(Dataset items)
────────

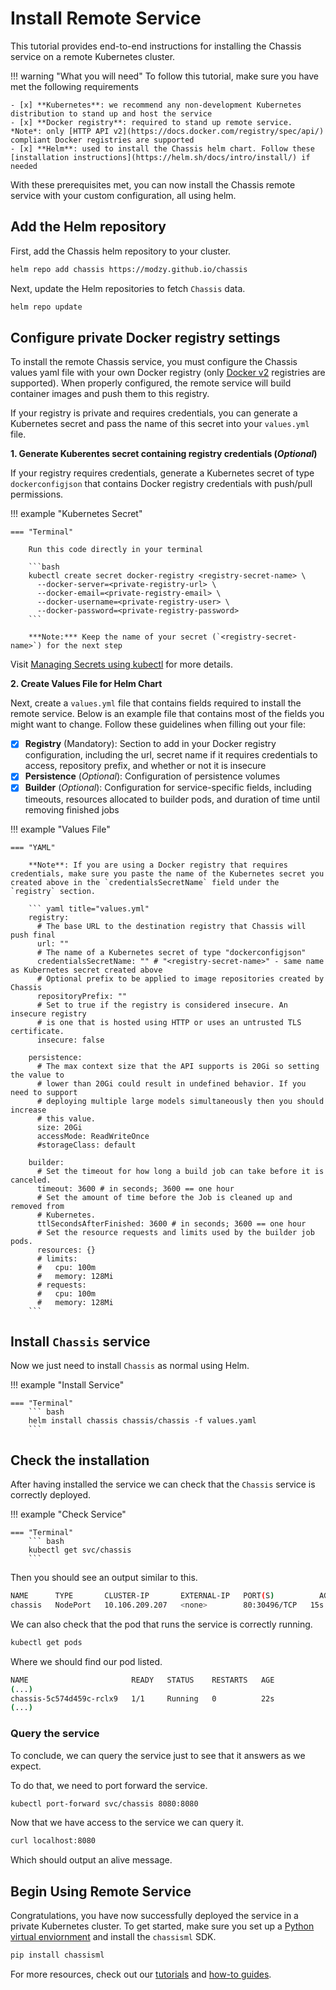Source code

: # Install Remote Service

This tutorial provides end-to-end instructions for installing the Chassis service on a remote Kubernetes cluster. 

!!! warning "What you will need"
    To follow this tutorial, make sure you have met the following requirements

    - [x] **Kubernetes**: we recommend any non-development Kubernetes distribution to stand up and host the service 
    - [x] **Docker registry**: required to stand up remote service. *Note*: only [HTTP API v2](https://docs.docker.com/registry/spec/api/) compliant Docker registries are supported 
    - [x] **Helm**: used to install the Chassis helm chart. Follow these [installation instructions](https://helm.sh/docs/intro/install/) if needed


With these prerequisites met, you can now install the Chassis remote service with your custom configuration, all using helm.

## Add the Helm repository

First, add the Chassis helm repository to your cluster.

```bash
helm repo add chassis https://modzy.github.io/chassis
```

Next, update the Helm repositories to fetch `Chassis` data.

```bash
helm repo update
```

## Configure private Docker registry settings

To install the remote Chassis service, you must configure the Chassis values yaml file with your own Docker registry (only [Docker v2](https://docs.docker.com/registry/spec/api/) registries are supported). When properly configured, the remote service will build container images and push them to this registry.  

If your registry is private and requires credentials, you can generate a Kubernetes secret and pass the name of this secret into your `values.yml` file.

**1. Generate Kuberentes secret containing registry credentials (*Optional*)**

If your registry requires credentials, generate a Kubernetes secret of type `dockerconfigjson` that contains Docker registry credentials with push/pull permissions.

!!! example "Kubernetes Secret"

    === "Terminal"
        
        Run this code directly in your terminal

        ```bash
        kubectl create secret docker-registry <registry-secret-name> \
          --docker-server=<private-registry-url> \
          --docker-email=<private-registry-email> \
          --docker-username=<private-registry-user> \
          --docker-password=<private-registry-password>
        ```

        ***Note:*** Keep the name of your secret (`<registry-secret-name>`) for the next step

Visit [Managing Secrets using kubectl](https://kubernetes.io/docs/tasks/configmap-secret/managing-secret-using-kubectl/) for more details.

**2. Create Values File for Helm Chart**

Next, create a `values.yml` file that contains fields required to install the remote service. Below is an example file that contains most of the fields you might want to change. Follow these guidelines when filling out your file:

- [x] **Registry** (Mandatory): Section to add in your Docker registry configuration, including the url, secret name if it requires credentials to access, repository prefix, and whether or not it is insecure
- [x] **Persistence** (*Optional*): Configuration of persistence volumes
- [x] **Builder** (*Optional*): Configuration for service-specific fields, including timeouts, resources allocated to builder pods, and duration of time until removing finished jobs

!!! example "Values File"

    === "YAML"

        **Note**: If you are using a Docker registry that requires credentials, make sure you paste the name of the Kubernetes secret you created above in the `credentialsSecretName` field under the `registry` section. 

        ``` yaml title="values.yml"
        registry:
          # The base URL to the destination registry that Chassis will push final
          url: ""
          # The name of a Kubernetes secret of type "dockerconfigjson"
          credentialsSecretName: "" # "<registry-secret-name>" - same name as Kubernetes secret created above
          # Optional prefix to be applied to image repositories created by Chassis
          repositoryPrefix: ""
          # Set to true if the registry is considered insecure. An insecure registry
          # is one that is hosted using HTTP or uses an untrusted TLS certificate.
          insecure: false

        persistence:
          # The max context size that the API supports is 20Gi so setting the value to
          # lower than 20Gi could result in undefined behavior. If you need to support
          # deploying multiple large models simultaneously then you should increase
          # this value.
          size: 20Gi
          accessMode: ReadWriteOnce
          #storageClass: default

        builder:
          # Set the timeout for how long a build job can take before it is canceled.
          timeout: 3600 # in seconds; 3600 == one hour
          # Set the amount of time before the Job is cleaned up and removed from
          # Kubernetes.
          ttlSecondsAfterFinished: 3600 # in seconds; 3600 == one hour
          # Set the resource requests and limits used by the builder job pods.
          resources: {}
          # limits:
          #   cpu: 100m
          #   memory: 128Mi
          # requests:
          #   cpu: 100m
          #   memory: 128Mi
        ```


## Install `Chassis` service

Now we just need to install `Chassis` as normal using Helm.

!!! example "Install Service"

    === "Terminal"
        ``` bash
        helm install chassis chassis/chassis -f values.yaml
        ```

## Check the installation

After having installed the service we can check that the `Chassis` service is correctly deployed.

!!! example "Check Service"

    === "Terminal"
        ``` bash
        kubectl get svc/chassis
        ```

Then you should see an output similar to this.

```bash
NAME      TYPE       CLUSTER-IP       EXTERNAL-IP   PORT(S)          AGE
chassis   NodePort   10.106.209.207   <none>        80:30496/TCP   15s
```

We can also check that the pod that runs the service is correctly running.

```bash
kubectl get pods
```

Where we should find our pod listed.

```bash
NAME                       READY   STATUS    RESTARTS   AGE
(...)
chassis-5c574d459c-rclx9   1/1     Running   0          22s
(...)
```

### Query the service

To conclude, we can query the service just to see that it answers as we expect.

To do that, we need to port forward the service.

```bash
kubectl port-forward svc/chassis 8080:8080
```

Now that we have access to the service we can query it.

```bash
curl localhost:8080
```

Which should output an alive message.

## Begin Using Remote Service

Congratulations, you have now successfully deployed the service in a private Kubernetes cluster. To get started, make sure you set up a [Python virtual enviornment](https://realpython.com/what-is-pip/#using-pip-in-a-python-virtual-environment) and install the `chassisml` SDK.

```bash
pip install chassisml
```

For more resources, check out our [tutorials](../tutorials/index.md) and [how-to guides](../how-to-guides/index.md).
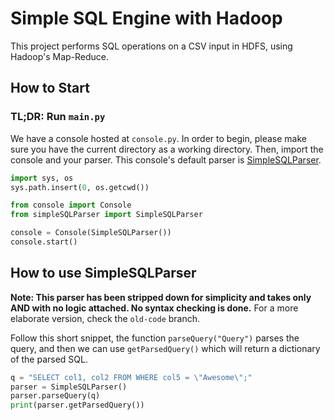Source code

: # Simple SQL Engine with Hadoop
This project performs SQL operations on a CSV input in HDFS, using Hadoop's Map-Reduce. 

## How to Start

### TL;DR: Run `main.py`

We have a console hosted at `console.py`. In order to begin, please make sure you have the current directory as a working directory. Then, import the console and your parser. This console's default parser is [SimpleSQLParser](/simpleSQLParser.py).

```python
import sys, os
sys.path.insert(0, os.getcwd())

from console import Console
from simpleSQLParser import SimpleSQLParser

console = Console(SimpleSQLParser())
console.start()
```

## How to use SimpleSQLParser

**Note: This parser has been stripped down for simplicity and takes only AND with no logic attached. No syntax checking is done.** For a more elaborate version, check the `old-code` branch.

Follow this short snippet, the function `parseQuery("Query")` parses the query, and then we can use `getParsedQuery()` which will return a dictionary of the parsed SQL.

```python
q = "SELECT col1, col2 FROM WHERE col5 = \"Awesome\";"
parser = SimpleSQLParser()
parser.parseQuery(q)
print(parser.getParsedQuery())
```
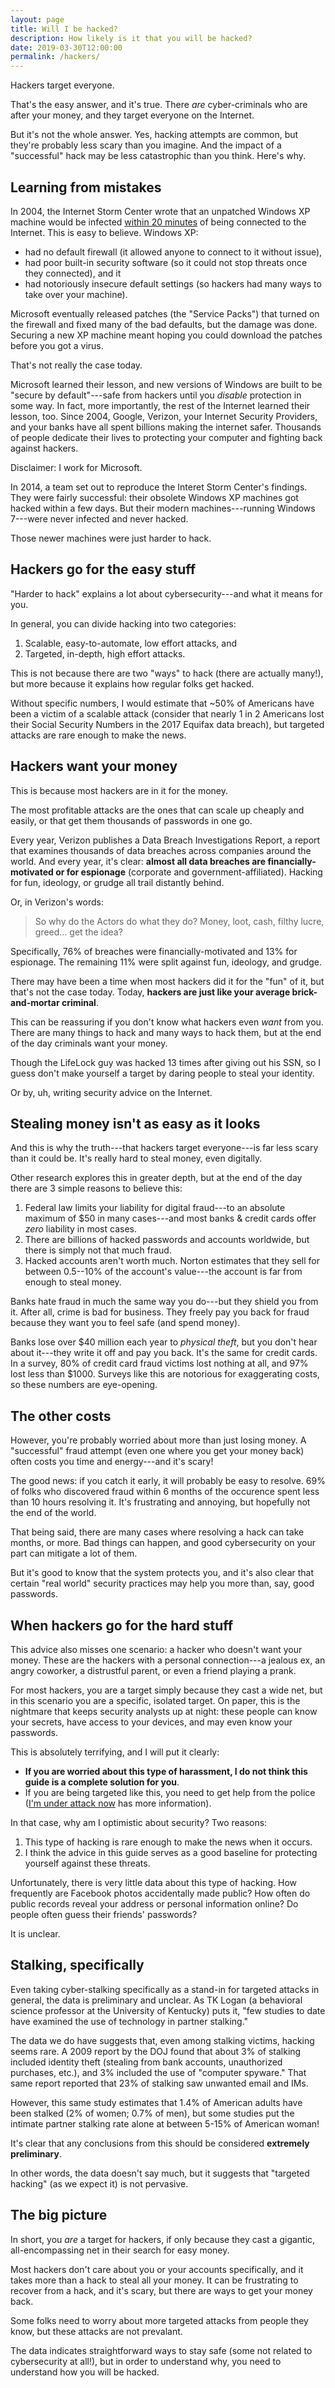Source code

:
 ```yaml
---
layout: page
title: Will I be hacked?
description: How likely is it that you will be hacked?
date: 2019-03-30T12:00:00
permalink: /hackers/
---
```


Hackers target everyone.

That's the easy answer, and it's true. There *are* cyber-criminals who are after your money, and they target everyone on the Internet.

But it's not the whole answer. Yes, hacking attempts are common, but they're probably less scary than you imagine. And the impact of a "successful" hack may be less catastrophic than you think. Here's why.

## Learning from mistakes

In 2004, the Internet Storm Center wrote that an unpatched Windows XP machine would be infected [within 20 minutes](https://www.theregister.co.uk/2004/08/19/infected_in20_minutes/) of being connected to the Internet. This is easy to believe. Windows XP:

* had no default firewall (it allowed anyone to connect to it without issue),
* had poor built-in security software (so it could not stop threats once they connected), and it
* had notoriously insecure default settings (so hackers had many ways to take over your machine).

Microsoft eventually released patches (the "Service Packs") that turned on the firewall and fixed many of the bad defaults, but the damage was done. Securing a new XP machine meant hoping you could download the patches before you got a virus.

That's not really the case today.

Microsoft learned their lesson, and new versions of Windows are built to be "secure by default"---safe from hackers until you *disable* protection in some way. In fact, more importantly, the rest of the Internet learned their lesson, too. Since 2004, Google, Verizon, your Internet Security Providers, and your banks have all spent billions making the internet safer. Thousands of people dedicate their lives to protecting your computer and fighting back against hackers.

<aside class="sidenote">
Disclaimer: I work for Microsoft.
</aside>

In 2014, a team<!-- cite How Vulnerable Are Unprotected Machines on the Internet? --> set out to reproduce the Interet Storm Center's findings. They were fairly successful: their obsolete Windows XP machines got hacked within a few days. But their modern machines---running Windows 7---were never infected and never hacked.

Those newer machines were just harder to hack.

## Hackers go for the easy stuff

"Harder to hack" explains a lot about cybersecurity---and what it means for you.

In general, you can divide hacking into two categories:

1. Scalable, easy-to-automate, low effort attacks, and
2. Targeted, in-depth, high effort attacks.

This is not because there are two "ways" to hack (there are actually many!), but more because it explains how regular folks get hacked.

Without specific numbers, I would estimate that ~50% of Americans have been a victim of a scalable attack (consider that nearly 1 in 2 Americans lost their Social Security Numbers in the 2017 Equifax data breach), but targeted attacks are rare enough to make the news.

## Hackers want your money

This is because most hackers are in it for the money.

The most profitable attacks are the ones that can scale up cheaply and easily, or that get them thousands of passwords in one go.

Every year, Verizon publishes a Data Breach Investigations Report, a report that examines thousands of data breaches across companies around the world. And every year, it's clear: **almost all data breaches are financially-motivated or for espionage** (corporate and government-affiliated). Hacking for fun, ideology, or grudge all trail distantly behind<!-- Verizon DBIR 2018 -->.

<aside class="sidenote">
Or, in Verizon's words:

> So why do the Actors do what they do? Money, loot, cash, filthy lucre,
greed... get the idea?
</aside>

Specifically, 76% of breaches were financially-motivated and 13% for espionage. The remaining 11% were split against fun, ideology, and grudge.

There may have been a time when most hackers did it for the "fun" of it, but that's not the case today. Today, **hackers are just like your average brick-and-mortar criminal**.

This can be reassuring if you don't know what hackers even *want* from you. There are many things to hack and many ways to hack them, but at the end of the day criminals want your money.

<aside class="sidenote">
Though the LifeLock guy was hacked 13 times after giving out his SSN<!-- TODO cite -->, so I guess don't make yourself a target by daring people to steal your identity.

Or by, uh, writing security advice on the Internet.
</aside>

## Stealing money isn't as easy as it looks

And this is why the truth---that hackers target everyone---is far less scary than it could be. It's really hard to steal money, even digitally.

Other research<!-- TODO CITE the underground economy & Norton 2018 --><!-- TODO cite Is Everything We Know About Password-Stealing Wrong? --> explores this in greater depth, but at the end of the day there are 3 simple reasons to believe this:

1. Federal law limits your liability for digital fraud---to an absolute maximum of $50 in many cases---and most banks & credit cards offer *zero* liability in most cases.
2. There are billions of hacked passwords and accounts worldwide, but there is simply not that much fraud.<!-- https://haveibeenpwned.com/ vs DOJ fraud rates -->
3. Hacked accounts aren't worth much. Norton estimates that they sell for between 0.5--10% of the account's value<!-- TODO CITE the underground economy & Norton 2018 -->---the account is far from enough to steal money. 

Banks hate fraud in much the same way you do---but they shield you from it. After all, crime is bad for business. They freely pay you back for fraud because they want you to feel safe (and spend money).

Banks lose over $40 million each year to *physical theft*, but you don't hear about it---they write it off and pay you back. It's the same for credit cards. In a survey, 80% of credit card fraud victims lost nothing at all, and 97% lost less than $1000<!-- TODO Synovate -->. Surveys like this are notorious for exaggerating costs, so these numbers are eye-opening.

<!-- TODO that's why non-repudiatable scams are much more common -->

## The other costs

However, you're probably worried about more than just losing money. A "successful" fraud attempt (even one where you get your money back) often costs you time and energy---and it's scary!

The good news: if you catch it early, it will probably be easy to resolve. 69% of folks who discovered fraud within 6 months of the occurence spent less than 10 hours resolving it. It's frustrating and annoying, but hopefully not the end of the world.

That being said, there are many cases where resolving a hack can take months, or more. Bad things can happen, and good cybersecurity on your part can mitigate a lot of them.

But it's good to know that the system protects you, and it's also clear that certain "real world" security practices may help you more than, say, good passwords.

## When hackers go for the hard stuff

This advice also misses one scenario: a hacker who doesn't want your money. These are the hackers with a personal connection---a jealous ex, an angry coworker, a distrustful parent, or even a friend playing a prank.

For most hackers, you are a target simply because they cast a wide net, but in this scenario you are a specific, isolated target. On paper, this is the nightmare that keeps security analysts up at night: these people can know your secrets, have access to your devices, and may even know your passwords.

This is absolutely terrifying, and I will put it clearly:

* **If you are worried about this type of harassment, I do not think this guide is a complete solution for you**.
* If you are being targeted like this, you need to get help from the police ([I'm under attack now](/help/) has more information).

In that case, why am I optimistic about security? Two reasons:

1. This type of hacking is rare enough to make the news when it occurs.
2. I think the advice in this guide serves as a good baseline for protecting yourself against these threats.

Unfortunately, there is very little data about this type of hacking. How frequently are Facebook photos accidentally made public? How often do public records reveal your address or personal information online? Do people often guess their friends' passwords?

It is unclear.

## Stalking, specifically

Even taking cyber-stalking specifically as a stand-in for targeted attacks in general, the data is preliminary and unclear. As TK Logan (a behavioral science professor at the University of Kentucky)<!-- TODO cite--> puts it, "few studies to date have examined the use of technology in partner stalking."

The data we do have suggests that, even among stalking victims, hacking seems rare<!-- TODO cite Stalking victimization in the United States -->. A 2009 report by the DOJ<!-- TODO cite Stalking victimization in the United States (same report) --> found that about 3% of stalking included identity theft (stealing from bank accounts, unauthorized purchases, etc.), and 3% included the use of "computer spyware." That same report reported that 23% of stalking saw unwanted email and IMs.

<aside class="sidenote">
<!-- TODO annual vs total; but a 7-mo period saw ~5%. Research on Partner Stalking: Putting the Pieces Together -->
However, this same study estimates that 1.4% of American adults have been stalked (2% of women; 0.7% of men), but some studies put the intimate partner stalking rate alone at between 5-15% of American woman!

It's clear that any conclusions from this should be considered **extremely preliminary**.
 </aside>

In other words, the data doesn't say much, but it suggests that "targeted hacking" (as we expect it) is not pervasive.

## The big picture

In short, you *are* a target for hackers, if only because they cast a gigantic, all-encompassing net in their search for easy money.

Most hackers don't care about you or your accounts specifically, and it takes more than a hack to steal all your money. It can be frustrating to recover from a hack, and it's scary, but there are ways to get your money back.

Some folks need to worry about more targeted attacks from people they know, but these attacks are not prevalant.

The data indicates straightforward ways to stay safe (some not related to cybersecurity at all!), but in order to understand why, you need to understand how you will be hacked.
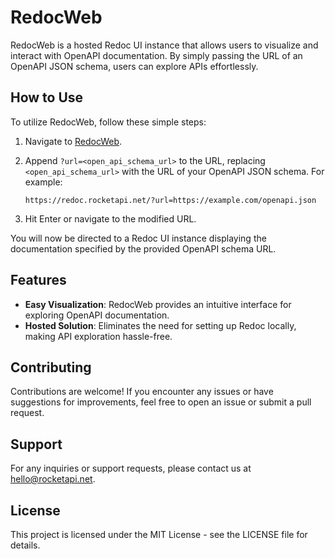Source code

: # RedocWeb

RedocWeb is a hosted Redoc UI instance that allows users to visualize and interact with OpenAPI documentation. By simply passing the URL of an OpenAPI JSON schema, users can explore APIs effortlessly.

## How to Use

To utilize RedocWeb, follow these simple steps:

1. Navigate to [RedocWeb](https://redoc.rocketapi.net/).
2. Append `?url=<open_api_schema_url>` to the URL, replacing `<open_api_schema_url>` with the URL of your OpenAPI JSON schema. For example:

   ```
   https://redoc.rocketapi.net/?url=https://example.com/openapi.json
   ```

3. Hit Enter or navigate to the modified URL.

You will now be directed to a Redoc UI instance displaying the documentation specified by the provided OpenAPI schema URL.

## Features

- **Easy Visualization**: RedocWeb provides an intuitive interface for exploring OpenAPI documentation.
- **Hosted Solution**: Eliminates the need for setting up Redoc locally, making API exploration hassle-free.

## Contributing

Contributions are welcome! If you encounter any issues or have suggestions for improvements, feel free to open an issue or submit a pull request.

## Support

For any inquiries or support requests, please contact us at hello@rocketapi.net.

## License

This project is licensed under the MIT License - see the LICENSE file for details.
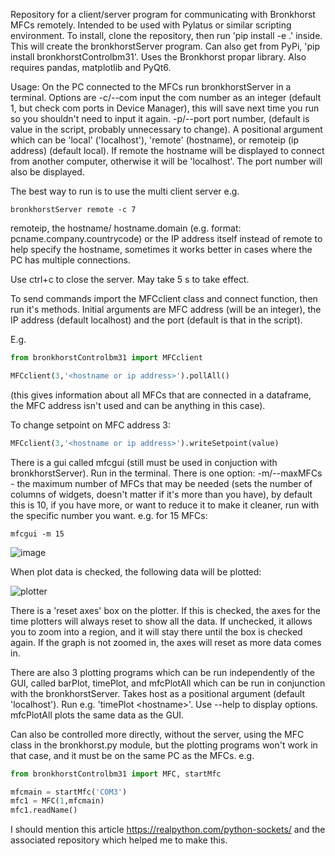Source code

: Repository for a client/server program for communicating with Bronkhorst MFCs remotely. Intended to be used with Pylatus or similar scripting environment. To install, clone the repository, then run 'pip install -e .' inside. This will create the bronkhorstServer program. Can also get from PyPi, 'pip install bronkhorstControlbm31'. Uses the Bronkhorst propar library. Also requires pandas, matplotlib and PyQt6.

Usage: On the PC connected to the MFCs run bronkhorstServer in a terminal. Options are -c/--com input the com number as an integer (default 1, but check com ports in Device Manager), this will save next time you run so you shouldn't need to input it again. -p/--port port number, (default is value in the script, probably unnecessary to change). A positional argument which can be 'local' ('localhost'), 'remote' (hostname), or remoteip (ip address) (default local). If remote the hostname will be displayed to connect from another computer, otherwise it will be 'localhost'. The port number will also be displayed.

The best way to run is to use the multi client server e.g.
```
bronkhorstServer remote -c 7
```
remoteip, the hostname/ hostname.domain (e.g. format: pcname.company.countrycode) or the IP address itself instead of remote to help specify the hostname, sometimes it works better in cases where the PC has multiple connections.

Use ctrl+c to close the server. May take 5 s to take effect.

To send commands import the MFCclient class and connect function, then run it's methods. Initial arguments are MFC address (will be an integer), the IP address (default localhost) and the port (default is that in the script). 

E.g.
```python
from bronkhorstControlbm31 import MFCclient

MFCclient(3,'<hostname or ip address>').pollAll() 
```
(this gives information about all MFCs that are connected in a dataframe, the MFC address isn't used and can be anything in this case). 

To change setpoint on MFC address 3:
```python
MFCclient(3,'<hostname or ip address>').writeSetpoint(value)
```

There is a gui called mfcgui (still must be used in conjuction with bronkhorstServer). Run in the terminal. There is one option: -m/--maxMFCs - the maximum number of MFCs that may be needed (sets the number of columns of widgets, doesn't matter if it's more than you have), by default this is 10, if you have more, or want to reduce it to make it cleaner, run with the specific number you want. e.g. for 15 MFCs:
```
mfcgui -m 15
```

![image](https://github.com/user-attachments/assets/39dff271-fe6d-4c0e-9f95-e89416e3c4ce)

When plot data is checked, the following data will be plotted:

![plotter](https://github.com/user-attachments/assets/9f26bbf2-cbeb-4d9d-994d-d15f480fcfa3)

There is a 'reset axes' box on the plotter. If this is checked, the axes for the time plotters will always reset to show all the data. If unchecked, it allows you to zoom into a region, and it will stay there until the box is checked again. If the graph is not zoomed in, the axes will reset as more data comes in.

There are also 3 plotting programs which can be run independently of the GUI, called barPlot, timePlot, and mfcPlotAll which can be run in conjunction with the bronkhorstServer. Takes host as a positional argument (default 'localhost'). Run e.g. 'timePlot \<hostname\>'. Use --help to display options. mfcPlotAll plots the same data as the GUI.

Can also be controlled more directly, without the server, using the MFC class in the bronkhorst.py module, but the plotting programs won't work in that case, and it must be on the same PC as the MFCs. e.g.
```python
from bronkhorstControlbm31 import MFC, startMfc

mfcmain = startMfc('COM3')
mfc1 = MFC(1,mfcmain)
mfc1.readName()
```

I should mention this article https://realpython.com/python-sockets/ and the associated repository which helped me to make this.
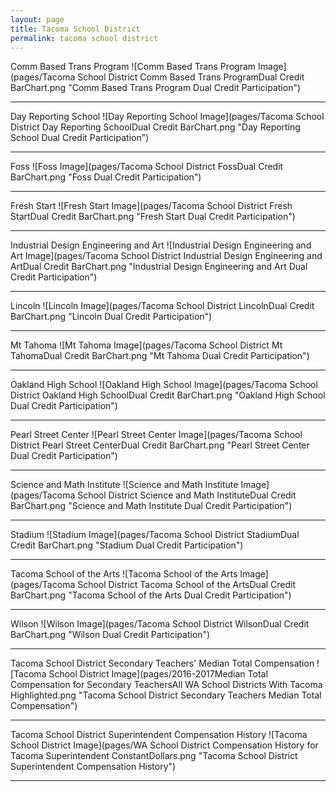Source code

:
 ```yaml
---
layout: page
title: Tacoma School District
permalink: tacoma school district
---
```



Comm Based Trans Program
![Comm Based Trans Program Image](pages/Tacoma School District Comm Based Trans ProgramDual Credit BarChart.png "Comm Based Trans Program Dual Credit Participation")

___

Day Reporting School
![Day Reporting School Image](pages/Tacoma School District Day Reporting SchoolDual Credit BarChart.png "Day Reporting School Dual Credit Participation")

___

Foss
![Foss Image](pages/Tacoma School District FossDual Credit BarChart.png "Foss Dual Credit Participation")

___

Fresh Start
![Fresh Start Image](pages/Tacoma School District Fresh StartDual Credit BarChart.png "Fresh Start Dual Credit Participation")

___

Industrial Design Engineering and Art
![Industrial Design Engineering and Art Image](pages/Tacoma School District Industrial Design Engineering and ArtDual Credit BarChart.png "Industrial Design Engineering and Art Dual Credit Participation")

___

Lincoln
![Lincoln Image](pages/Tacoma School District LincolnDual Credit BarChart.png "Lincoln Dual Credit Participation")

___

Mt Tahoma
![Mt Tahoma Image](pages/Tacoma School District Mt TahomaDual Credit BarChart.png "Mt Tahoma Dual Credit Participation")

___

Oakland High School
![Oakland High School Image](pages/Tacoma School District Oakland High SchoolDual Credit BarChart.png "Oakland High School Dual Credit Participation")

___

Pearl Street Center
![Pearl Street Center Image](pages/Tacoma School District Pearl Street CenterDual Credit BarChart.png "Pearl Street Center Dual Credit Participation")

___

Science and Math Institute
![Science and Math Institute Image](pages/Tacoma School District Science and Math InstituteDual Credit BarChart.png "Science and Math Institute Dual Credit Participation")

___

Stadium
![Stadium Image](pages/Tacoma School District StadiumDual Credit BarChart.png "Stadium Dual Credit Participation")

___

Tacoma School of the Arts
![Tacoma School of the Arts Image](pages/Tacoma School District Tacoma School of the ArtsDual Credit BarChart.png "Tacoma School of the Arts Dual Credit Participation")

___

Wilson
![Wilson Image](pages/Tacoma School District WilsonDual Credit BarChart.png "Wilson Dual Credit Participation")

___

Tacoma School District Secondary Teachers' Median Total Compensation
![Tacoma School District Image](pages/2016-2017Median Total Compensation for Secondary TeachersAll WA School Districts With Tacoma Highlighted.png "Tacoma School District Secondary Teachers Median Total Compensation")

___

Tacoma School District Superintendent Compensation History
![Tacoma School District Image](pages/WA School District Compensation History for Tacoma Superintendent ConstantDollars.png "Tacoma School District Superintendent Compensation History")

___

────────

-- What the task asks --
Each line above that includes "Foss" should be shown.

-- Output for this task --
Foss
![Foss Image](pages/Tacoma School District FossDual Credit BarChart.png "Foss Dual Credit Participation")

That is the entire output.